Once the initial hearing is held, all of the evidence gathered in the United States is expected to be made public here.
Some opponents of President Augusto Pinochet believe this could have a substantial impact on the strength and credibility of the five-year-old military regime that has ruled this country since 1973, when it overthrew the elected leftist government of Salvador Allende.
Letelier served as Allende's ambassador to the United States, and later held several Cabinet posts before the 1973 coup. Imprisoned by the military government for a year after the coup. Letelier had been living in Washington at the time a bomb attached to his car exploded near Sheridan Circle on Sept. 21, 1976.
The former ambassador was killed instantly and a passenger in his car, Ronni Moffitt, a co-worker with Letelier at the Institute for Policy Studies, died minutes later.
The three Chileans, along with four Cuban exiles who alledgedly carried out the assassination, were charged with both deaths last Aug. 1 after an exhaustive 22-month investigation by the U.S. Attorney's office in Washington.
Under the terms of the extradition treaty, Borquez has four choices, according to Alfredo Etcheberry, the lawyer who will represent the United States in the legal proceedings. The Supreme Court president could find that the evidence is not sufficient to warrant charged under Chilean law, in which case he would order that no trial be held.
If Borquez finds that the evidence is sufficient, he could decide that the Letelier assassination was a political crime, which would also bar a trial under terms of the treaty. The third choice would be to order a trial in Chile, probably on the grounds that extraditing a former head of the nation's intelligence service would impair Chile's national security. The fourth choice would be to order extradition.

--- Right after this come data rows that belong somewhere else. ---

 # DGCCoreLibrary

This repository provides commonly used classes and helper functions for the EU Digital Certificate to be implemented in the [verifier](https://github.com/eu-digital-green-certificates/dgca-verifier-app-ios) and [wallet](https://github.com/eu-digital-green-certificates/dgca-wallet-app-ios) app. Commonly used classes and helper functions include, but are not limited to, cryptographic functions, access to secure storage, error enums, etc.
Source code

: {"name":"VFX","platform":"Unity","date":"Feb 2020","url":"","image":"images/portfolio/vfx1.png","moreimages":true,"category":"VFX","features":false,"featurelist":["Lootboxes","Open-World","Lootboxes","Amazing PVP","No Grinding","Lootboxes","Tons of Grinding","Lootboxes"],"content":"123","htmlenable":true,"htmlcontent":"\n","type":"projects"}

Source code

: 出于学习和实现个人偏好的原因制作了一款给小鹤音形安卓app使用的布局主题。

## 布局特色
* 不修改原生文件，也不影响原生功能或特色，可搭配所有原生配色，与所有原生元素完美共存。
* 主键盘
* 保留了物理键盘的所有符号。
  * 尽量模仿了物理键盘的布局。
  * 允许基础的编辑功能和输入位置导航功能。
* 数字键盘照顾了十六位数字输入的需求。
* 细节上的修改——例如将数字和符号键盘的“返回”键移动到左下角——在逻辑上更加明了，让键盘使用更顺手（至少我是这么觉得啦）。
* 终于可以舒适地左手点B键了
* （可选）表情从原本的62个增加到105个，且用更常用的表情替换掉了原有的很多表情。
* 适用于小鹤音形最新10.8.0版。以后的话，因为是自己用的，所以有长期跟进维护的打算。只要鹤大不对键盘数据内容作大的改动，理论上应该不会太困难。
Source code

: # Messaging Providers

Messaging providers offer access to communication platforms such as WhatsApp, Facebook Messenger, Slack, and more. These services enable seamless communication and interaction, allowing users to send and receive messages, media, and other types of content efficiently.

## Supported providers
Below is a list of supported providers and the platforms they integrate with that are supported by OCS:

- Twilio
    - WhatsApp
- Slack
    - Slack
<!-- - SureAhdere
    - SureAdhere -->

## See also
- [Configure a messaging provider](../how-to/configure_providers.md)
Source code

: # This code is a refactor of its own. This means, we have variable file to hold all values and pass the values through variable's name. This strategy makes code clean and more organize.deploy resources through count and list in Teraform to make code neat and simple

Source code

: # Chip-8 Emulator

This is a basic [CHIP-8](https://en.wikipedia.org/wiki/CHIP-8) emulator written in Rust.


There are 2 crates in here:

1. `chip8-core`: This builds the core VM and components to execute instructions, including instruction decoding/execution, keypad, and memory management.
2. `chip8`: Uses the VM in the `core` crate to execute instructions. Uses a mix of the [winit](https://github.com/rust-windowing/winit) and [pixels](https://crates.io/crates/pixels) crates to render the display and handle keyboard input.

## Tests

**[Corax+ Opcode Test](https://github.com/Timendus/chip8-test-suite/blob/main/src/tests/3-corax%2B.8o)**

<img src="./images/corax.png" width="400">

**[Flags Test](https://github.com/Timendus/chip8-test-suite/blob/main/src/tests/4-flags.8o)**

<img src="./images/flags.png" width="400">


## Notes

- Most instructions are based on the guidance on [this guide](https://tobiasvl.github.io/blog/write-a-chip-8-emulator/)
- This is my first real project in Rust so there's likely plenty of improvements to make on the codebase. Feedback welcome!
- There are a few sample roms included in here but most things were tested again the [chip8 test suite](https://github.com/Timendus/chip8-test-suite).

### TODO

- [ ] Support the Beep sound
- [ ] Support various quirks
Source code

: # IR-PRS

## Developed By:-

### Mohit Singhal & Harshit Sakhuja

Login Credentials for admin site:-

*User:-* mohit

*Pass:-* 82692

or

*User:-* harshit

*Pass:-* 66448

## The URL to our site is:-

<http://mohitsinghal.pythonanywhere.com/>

Well-informed sources have indicated that the Carter administration would probably take strong diplomatic measures, including the possible recall of Ambassador Landau, should Borquez rule that the evidence is insufficient or if he ordered a closed trial before a Chilean military court. Even an open trial here could result in diplomatic retaliation if the verdict was considered unfounded or if the sentences were considered too lenient, these sources said.
Contreras, Espinoza and Fernandez Larios have all been under military arrest since early last month, when the United States requested that they be detained under terms of the treaty.
The Letelier investigation got its big break last April, when Chile expelled Michael V. Townley, an American citizen who was a DINA agent and who has admitted his part in helping to plan and carry out the assassination.
Townley began cooperating with U.S. authorities almost immediately after he arrived in Washington in the custody of FBI agents. He provided much of the evidence and many of the leads that led to charges against the three Chileans and five Cubans, two of whom are still fugitives. One of the Cubans is charged not with murder, but with failing to tell law enforcement authorities about a crime after it occurred.
The charges, especially against Contreras, have been extremely embarrassing for Pinochet, who is said to have had a close personal and working relationship with the former DINA head - a friendship Pinochet has since said was a fiction concocted by his opponents.
Pinochet has also denied any knowledge of the plans to kill Letelier. He has said that he intends to allow Borquez to make the extradition decision without any interference on the part of the government.